*** Material for the task ***

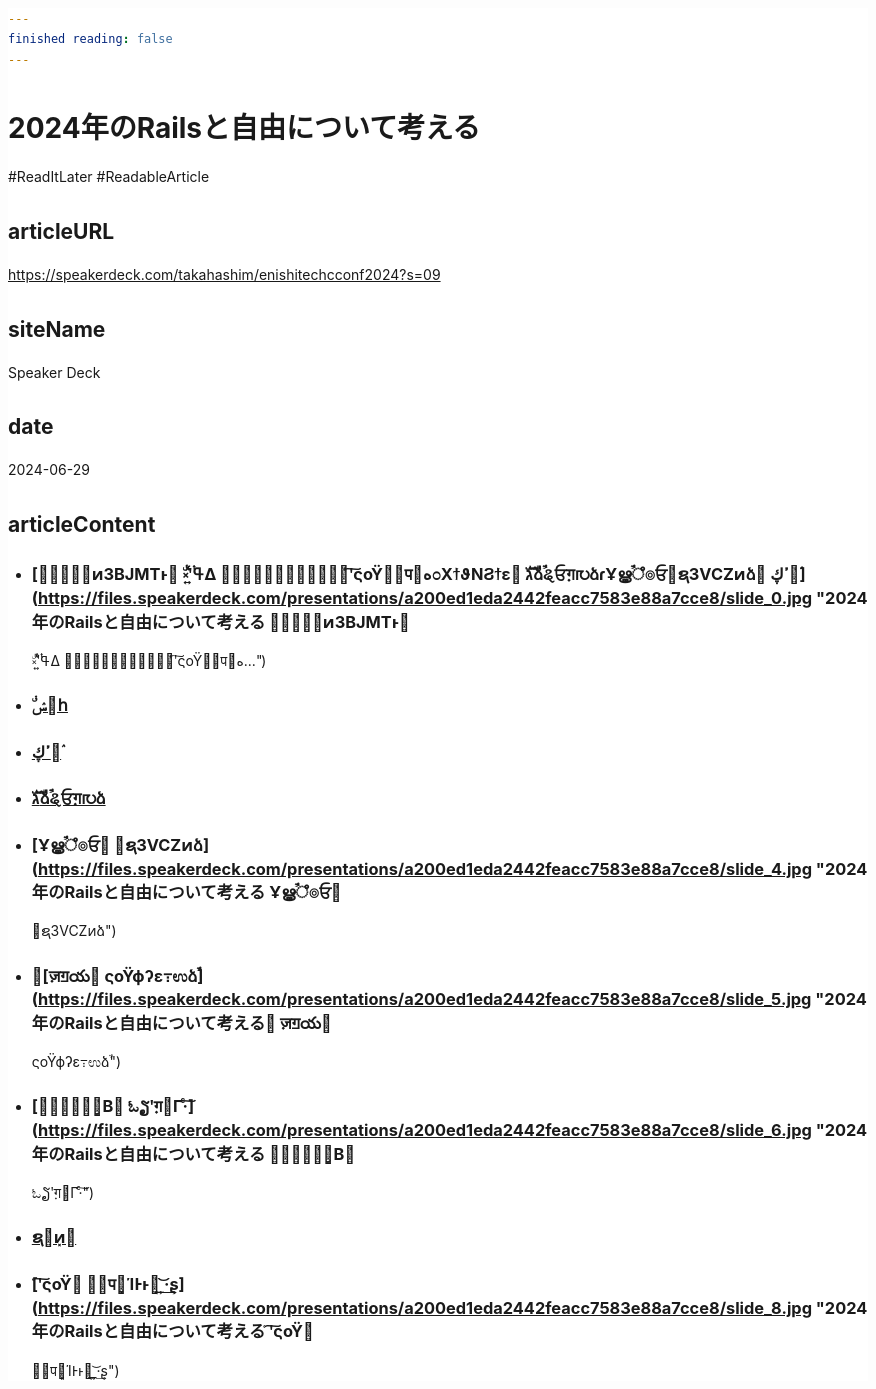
 ```yaml
---
finished reading: false
---
```

# 2024年のRailsと自由について考える
  #ReadItLater 
 #ReadableArticle

## articleURL
https://speakerdeck.com/takahashim/enishitechcconf2024?s=09

## siteName
Speaker Deck

## date
2024-06-29

## articleContent
-   ### [೥ͷ3BJMTͱ ࣗ༝ʹ͍ͭͯߟ͑Δ ͑ʹ͠ςοΫप೥ه೦ΧϯϑΝϨϯε גࣜձࣾୡਓग़൛ձɾҰൠࣾஂ๏ਓ೔ຊ3VCZͷձ ߴڮ੐ٛ](https://files.speakerdeck.com/presentations/a200ed1eda2442feacc7583e88a7cce8/slide_0.jpg "2024年のRailsと自由について考える ೥ͷ3BJMTͱ
    ࣗ༝ʹ͍ͭͯߟ͑Δ
    ͑ʹ͠ςοΫप೥ه...")
    
-   ### [ࣗݾ঺հ](https://files.speakerdeck.com/presentations/a200ed1eda2442feacc7583e88a7cce8/slide_1.jpg "2024年のRailsと自由について考える ࣗݾ঺հ")
    
-   ### [ߴڮ੐ٛ](https://files.speakerdeck.com/presentations/a200ed1eda2442feacc7583e88a7cce8/slide_2.jpg "2024年のRailsと自由について考える ߴڮ੐ٛ")
    
-   ### [גࣜձࣾୡਓग़൛ձ](https://files.speakerdeck.com/presentations/a200ed1eda2442feacc7583e88a7cce8/slide_3.jpg "2024年のRailsと自由について考える גࣜձࣾୡਓग़൛ձ")
    
-   ### [Ұൠࣾஂ๏ਓ ೔ຊ3VCZͷձ](https://files.speakerdeck.com/presentations/a200ed1eda2442feacc7583e88a7cce8/slide_4.jpg "2024年のRailsと自由について考える Ұൠࣾஂ๏ਓ
    ೔ຊ3VCZͷձ")
    
-   ### [ٕज़ॻయ ςοΫϕʔε߹ಉձࣾ](https://files.speakerdeck.com/presentations/a200ed1eda2442feacc7583e88a7cce8/slide_5.jpg "2024年のRailsと自由について考える ٕज़ॻయ
    ςοΫϕʔε߹ಉձࣾ")
    
-   ### [೥຤͔Β ಓຽʹग़໭Γ·ͨ͠](https://files.speakerdeck.com/presentations/a200ed1eda2442feacc7583e88a7cce8/slide_6.jpg "2024年のRailsと自由について考える ೥຤͔Β
    ಓຽʹग़໭Γ·ͨ͠")
    
-   ### [ຊ೔ͷ͓୊](https://files.speakerdeck.com/presentations/a200ed1eda2442feacc7583e88a7cce8/slide_7.jpg "2024年のRailsと自由について考える ຊ೔ͷ͓୊")
    
-   ### [͑ʹ͠ςοΫ प೥͓ΊͰͱ͏ ͍͟͝·͢ʂ](https://files.speakerdeck.com/presentations/a200ed1eda2442feacc7583e88a7cce8/slide_8.jpg "2024年のRailsと自由について考える ͑ʹ͠ςοΫ
    प೥͓ΊͰͱ͏
    ͍͟͝·͢ʂ")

*** End of Material for the task ***

### Your assignment:
All that is wanted is the line with "### [೥ͷ3BJMTͱ ࣗ༝ʹ͍ͭͯߟ͑Δ" and every later line in the entries, reproduced exactly.

### Solution to this problem:
-   ### [೥ͷ3BJMTͱ ࣗ༝ʹ͍ͭͯߟ͑Δ ͑ʹ͠ςοΫप೥ه೦ΧϯϑΝϨϯε גࣜձࣾୡਓग़൛ձɾҰൠࣾஂ๏ਓ೔ຊ3VCZͷձ ߴڮ੐ٛ](https://files.speakerdeck.com/presentations/a200ed1eda2442feacc7583e88a7cce8/slide_0.jpg "2024年のRailsと自由について考える ೥ͷ3BJMTͱ
    ࣗ༝ʹ͍ͭͯߟ͑Δ
    ͑ʹ͠ςοΫप೥ه...")
    
-   ### [ࣗݾ঺հ](https://files.speakerdeck.com/presentations/a200ed1eda2442feacc7583e88a7cce8/slide_1.jpg "2024年のRailsと自由について考える ࣗݾ঺հ")
    
-   ### [ߴڮ੐ٛ](https://files.speakerdeck.com/presentations/a200ed1eda2442feacc7583e88a7cce8/slide_2.jpg "2024年のRailsと自由について考える ߴڮ੐ٛ")
    
-   ### [גࣜձࣾୡਓग़൛ձ](https://files.speakerdeck.com/presentations/a200ed1eda2442feacc7583e88a7cce8/slide_3.jpg "2024年のRailsと自由について考える גࣜձࣾୡਓग़൛ձ")
    
-   ### [Ұൠࣾஂ๏ਓ ೔ຊ3VCZͷձ](https://files.speakerdeck.com/presentations/a200ed1eda2442feacc7583e88a7cce8/slide_4.jpg "2024年のRailsと自由について考える Ұൠࣾஂ๏ਓ
    ೔ຊ3VCZͷձ")
    
-   ### [ٕज़ॻయ ςοΫϕʔε߹ಉձࣾ](https://files.speakerdeck.com/presentations/a200ed1eda2442feacc7583e88a7cce8/slide_5.jpg "2024年のRailsと自由について考える ٕज़ॻయ
    ςοΫϕʔε߹ಉձࣾ")
    
-   ### [೥຤͔Β ಓຽʹग़໭Γ·ͨ͠](https://files.speakerdeck.com/presentations/a200ed1eda2442feacc7583e88a7cce8/slide_6.jpg "2024年のRailsと自由について考える ೥຤͔Β
    ಓຽʹग़໭Γ·ͨ͠")
    
-   ### [ຊ೔ͷ͓୊](https://files.speakerdeck.com/presentations/a200ed1eda2442feacc7583e88a7cce8/slide_7.jpg "2024年のRailsと自由について考える ຊ೔ͷ͓୊")
    
-   ### [͑ʹ͠ςοΫ प೥͓ΊͰͱ͏ ͍͟͝·͢ʂ](https://files.speakerdeck.com/presentations/a200ed1eda2442feacc7583e88a7cce8/slide_8.jpg "2024年のRailsと自由について考える ͑ʹ͠ςοΫ
    प೥͓ΊͰͱ͏
    ͍͟͝·͢ʂ")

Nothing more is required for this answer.